§ **WHAT TO WORK ON**: Among the records below, find the lines that contain "improve" and copy each of them.
[Opening STORED DATA section]
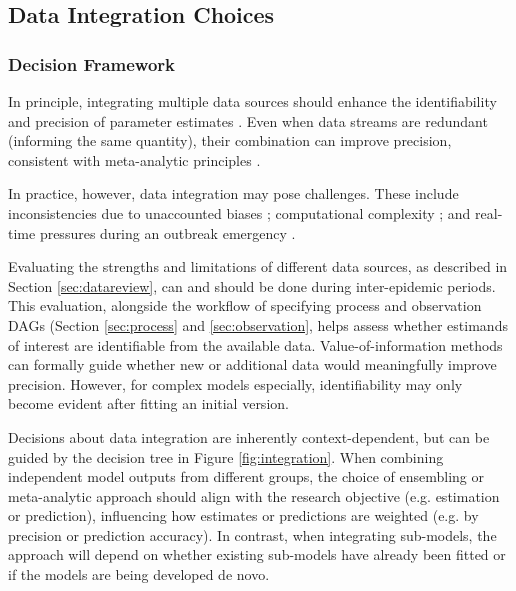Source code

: \documentclass{article}
\begin{document}
\subsection{Data Integration Choices}

\subsubsection{Decision Framework}

In principle, integrating multiple data sources should enhance the identifiability and precision of parameter estimates \citep{deangelis2018analysing, lison2024generative, russell2024combined, birrell2025real}. Even when data streams are redundant (informing the same quantity), their combination can improve precision, consistent with meta-analytic principles \citep{deangelis2018analysing,borenstein2021introduction}. 

In practice, however, data integration may pose challenges. These include inconsistencies due to unaccounted biases \citep{presanis2013conflict,knock2021key, Ward2024-sp, corbella2022inferring}; computational complexity \citep{corbella2022inferring}; and real-time pressures during an outbreak emergency \citep{mccaw2023role}.

Evaluating the strengths and limitations of different data sources, as described in Section \ref{sec:datareview}, can and should be done during inter-epidemic periods. This evaluation, alongside the workflow of specifying process and observation DAGs (Section \ref{sec:process} and \ref{sec:observation}, helps assess whether estimands of interest are identifiable from the available data. Value-of-information methods \citep{jackson2019value,heath2024value} can formally guide whether new or additional data would meaningfully improve precision. However, for complex models especially, identifiability may only become evident after fitting an initial version.

Decisions about data integration are inherently context-dependent, but can be guided by the decision tree in Figure \ref{fig:integration}. When combining independent model outputs from different groups, the choice of ensembling or meta-analytic approach should align with the research objective (e.g. estimation or prediction), influencing how estimates or predictions are weighted (e.g. by precision or prediction accuracy). In contrast, when integrating sub-models, the approach will depend on whether existing sub-models have already been fitted or if the models are being developed de novo.
\end{document}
[Closing STORED DATA section]
§ **OUTPUT FOR THIS TASK**:
In principle, integrating multiple data sources should enhance the identifiability and precision of parameter estimates \citep{deangelis2018analysing, lison2024generative, russell2024combined, birrell2025real}. Even when data streams are redundant (informing the same quantity), their combination can improve precision, consistent with meta-analytic principles \citep{deangelis2018analysing,borenstein2021introduction}. 
Evaluating the strengths and limitations of different data sources, as described in Section \ref{sec:datareview}, can and should be done during inter-epidemic periods. This evaluation, alongside the workflow of specifying process and observation DAGs (Section \ref{sec:process} and \ref{sec:observation}, helps assess whether estimands of interest are identifiable from the available data. Value-of-information methods \citep{jackson2019value,heath2024value} can formally guide whether new or additional data would meaningfully improve precision. However, for complex models especially, identifiability may only become evident after fitting an initial version.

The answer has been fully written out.